Chegada à Camuanga

Não me lembro, neste momento, se já vos falei da Camuanga. A solução para tirar esta dúvida seria fácil de encontrar. Poderia folhear os duplicados da correspondência já enviada. O grande problema é que só tardiamente comecei este arquivo metódico. Por outro lado, mesmo que tivesse comigo todos os duplicados, a verdade é que não tenho tempo para estar a reler o que já escrevi. Referências à Camuanga, lembro-me que já fiz várias. Ainda numa das últimas cartas referi uma viagem recorde a esta povoação, em que o percurso se fez em pouco mais de uma hora. Curiosamente, desta vez, voltámos a bater novo recorde. Não foi o da rapidez; foi o da viagem mais demorada!
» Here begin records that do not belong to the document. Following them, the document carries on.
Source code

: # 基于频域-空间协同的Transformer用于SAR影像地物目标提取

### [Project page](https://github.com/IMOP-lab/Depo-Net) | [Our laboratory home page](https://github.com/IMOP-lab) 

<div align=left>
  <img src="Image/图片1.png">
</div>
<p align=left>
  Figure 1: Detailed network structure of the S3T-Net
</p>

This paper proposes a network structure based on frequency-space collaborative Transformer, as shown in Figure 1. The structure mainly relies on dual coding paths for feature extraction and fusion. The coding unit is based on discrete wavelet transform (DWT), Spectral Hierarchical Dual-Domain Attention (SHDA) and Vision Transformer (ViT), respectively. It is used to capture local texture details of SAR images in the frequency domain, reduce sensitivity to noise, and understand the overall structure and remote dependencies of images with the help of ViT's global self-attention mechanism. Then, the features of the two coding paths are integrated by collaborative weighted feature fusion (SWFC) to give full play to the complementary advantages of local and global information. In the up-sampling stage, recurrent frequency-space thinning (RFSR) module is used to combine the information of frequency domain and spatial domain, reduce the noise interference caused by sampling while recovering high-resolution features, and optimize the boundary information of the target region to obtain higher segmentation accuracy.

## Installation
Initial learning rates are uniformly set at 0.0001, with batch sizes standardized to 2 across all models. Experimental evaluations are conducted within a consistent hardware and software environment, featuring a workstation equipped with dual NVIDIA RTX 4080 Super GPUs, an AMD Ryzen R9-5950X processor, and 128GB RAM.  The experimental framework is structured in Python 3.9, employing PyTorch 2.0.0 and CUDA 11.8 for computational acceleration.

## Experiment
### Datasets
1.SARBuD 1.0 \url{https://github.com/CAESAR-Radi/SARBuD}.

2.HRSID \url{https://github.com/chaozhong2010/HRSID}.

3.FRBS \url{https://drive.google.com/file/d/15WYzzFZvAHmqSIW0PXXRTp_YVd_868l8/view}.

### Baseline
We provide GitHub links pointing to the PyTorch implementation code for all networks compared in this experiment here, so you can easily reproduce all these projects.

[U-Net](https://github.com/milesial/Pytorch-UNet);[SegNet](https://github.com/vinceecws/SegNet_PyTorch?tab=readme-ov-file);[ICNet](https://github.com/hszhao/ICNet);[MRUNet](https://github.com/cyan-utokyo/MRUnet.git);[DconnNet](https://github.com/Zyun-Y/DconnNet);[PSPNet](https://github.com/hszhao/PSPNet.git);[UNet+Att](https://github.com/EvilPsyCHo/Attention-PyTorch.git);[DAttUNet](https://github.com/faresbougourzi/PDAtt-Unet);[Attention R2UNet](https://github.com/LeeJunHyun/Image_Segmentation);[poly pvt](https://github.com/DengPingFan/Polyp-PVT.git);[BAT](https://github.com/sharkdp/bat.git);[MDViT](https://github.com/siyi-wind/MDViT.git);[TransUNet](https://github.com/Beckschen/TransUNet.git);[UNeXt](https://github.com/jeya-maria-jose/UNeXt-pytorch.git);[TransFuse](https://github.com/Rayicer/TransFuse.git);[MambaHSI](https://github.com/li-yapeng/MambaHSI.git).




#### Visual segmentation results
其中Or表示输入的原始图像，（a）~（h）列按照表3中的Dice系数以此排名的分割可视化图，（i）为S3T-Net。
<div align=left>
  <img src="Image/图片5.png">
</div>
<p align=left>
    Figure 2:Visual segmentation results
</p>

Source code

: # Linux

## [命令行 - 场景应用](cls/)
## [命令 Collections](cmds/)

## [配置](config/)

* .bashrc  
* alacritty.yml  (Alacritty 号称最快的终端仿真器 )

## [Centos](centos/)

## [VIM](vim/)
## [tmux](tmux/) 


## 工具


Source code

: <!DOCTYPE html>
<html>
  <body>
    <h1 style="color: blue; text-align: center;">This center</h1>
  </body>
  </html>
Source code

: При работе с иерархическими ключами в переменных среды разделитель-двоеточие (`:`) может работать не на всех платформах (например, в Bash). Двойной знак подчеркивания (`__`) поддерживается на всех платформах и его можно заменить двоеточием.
Ainda se lembram das horas a que saímos do Alto Zaza? Pouco passava das seis e meia da manhã. E chegámos à Camuanga praticamente à hora do almoço, o que dá uma boa série de horas.

Não era da duração da viagem que queria agora falar. Todo este «arrazoado» proveio do facto de não me lembrar se já vos fiz ou não a descrição da Camuanga. Na dúvida, faço agora tábua rasa de tudo quanto já escrevi e parto do princípio que é a primeira vez. Falemos então um pouco da Camuanga.

A povoação da Camuanga é, de toda a região do Alto Zaza, a sanzala mais distante e também uma das mais próximas da fronteira com a República do Zaire, ex-Congo Belga. É uma região no lado esquerdo do rio Cuango, um dos maiores rios de Angola, que serve de fronteira entre os dois países. É também uma região que, infelizmente, já tive a oportunidade de patrulhar, ainda que só tenha feito metade da operação. É uma zona muito acidentada, que constitui um excelente corredor para entrada de terroristas provenientes de uma base existente próximo da fronteira, em território zairense.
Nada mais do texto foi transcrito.